Ibu meninggalkan kamarku

Aku langsung beranjak menuju kamar mandi, setelah itu makan bersama orang tuaku.

Seperti biasanya aku selalu bermain game setiap saat di mana pun berada, agar tidak bosan. Lebih tepatnya memanfaatkan waktu luang.

Selama di dalam rumah, aku tidak menyangka bahwa jam sudah menunjukkan pukul 3 sore. Aku segera mandi dan menjemput ibu, di tempat arisannya. Ibu sangat senang dengan arisan, katanya bisa bikin badan rileks dan menghilangkan stres. Itu arisan apa olahraga sih, aku pun tidak mengerti soal itu.

Suara panggilan dari hpku berbunyi berkali-kali.
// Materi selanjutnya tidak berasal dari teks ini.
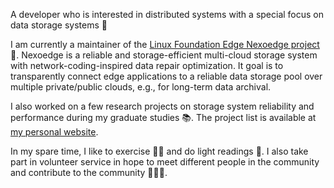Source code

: A developer who is interested in distributed systems with a special focus on data storage systems :wrench:

I am currently a maintainer of the [Linux Foundation Edge Nexoedge project][lf_edge_nexoedge_project_space] :star2:. 
Nexoedge is a reliable and storage-efficient multi-cloud storage system with network-coding-inspired data repair optimization. It goal is to transparently connect edge applications to a reliable data storage pool over multiple private/public clouds, e.g., for long-term data archival.

I also worked on a few research projects on storage system reliability and performance during my graduate studies :books:. The project list is available at [my personal website][my_website].

In my spare time, I like to exercise :running_woman: and do light readings :book:. I also take part in volunteer service in hope to meet different people in the community and contribute to the community :people_holding_hands:.

[lf_edge_nexoedge_project_space]: https://wiki.lfedge.org/display/NEX/
[my_website]: https://helenchw.github.io

<!--
**helenchw/helenchw** is a ✨ _special_ ✨ repository because its `README.md` (this file) appears on your GitHub profile.

Here are some ideas to get you started:

- 🔭 I’m currently working on ...
- 🌱 I’m currently learning ...
- 👯 I’m looking to collaborate on ...
- 🤔 I’m looking for help with ...
- 💬 Ask me about ...
- 📫 How to reach me: ...
- 😄 Pronouns: ...
- ⚡ Fun fact: ...
-->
Aku tidak mengangkat panggilan itu, apalagi sekarang mengendarai kendaraan.

” Kamu angkat dulu, mungkin itu penting” ucap ibu

” Biarinlah bu, mungkin dari Yana” ucap ibu

Di perjalanan pulang aku melihat Yana yang sedang mendorong sepeda meticnya, saat aku mau turun ternyata ada seorang cowok yang menggantikannya mendorong. Aku mulai ingat kalau cowok itu, penyanyi jalanan di taman kota.

Setauku Yana tidak mengenalinya, namun dugaanku salah. Yana begitu bahagia bercanda sambil mendorong motornya. Begitu juga dengan cowok itu, yang melontarkan beberapa kalimat dari mulutnya. Tapi Yana begitu bahagia, aku tidak rela melihat Yana bersama cowok itu.

” Sekarang kamu sudah sadarkan, sekarang Yana sudah bahagia sama yang lain” ucap ibu

” Ibu benar, aku menyesal telah menyiakan Yana” aku kecewa

” Harusnya kamu sayangin dia, sekarang kalau sudah pergi kamu nggak bisa apa-apa lagi. Pesen ibu cintai orang yang mau menerima kamu, menemani kamu, selalu ada buat kamu” pesan ibu

Aku sangat menyesal, dulu Yana selalu aku sia-siakan. Sekarang telah pergi meninggalkanku. Aku sangat terluka, harusnya aku pertahankan bukan aku lepaskan. Tapi itu sudah terlambat, kisah cintaku dan Yana telah berakhir.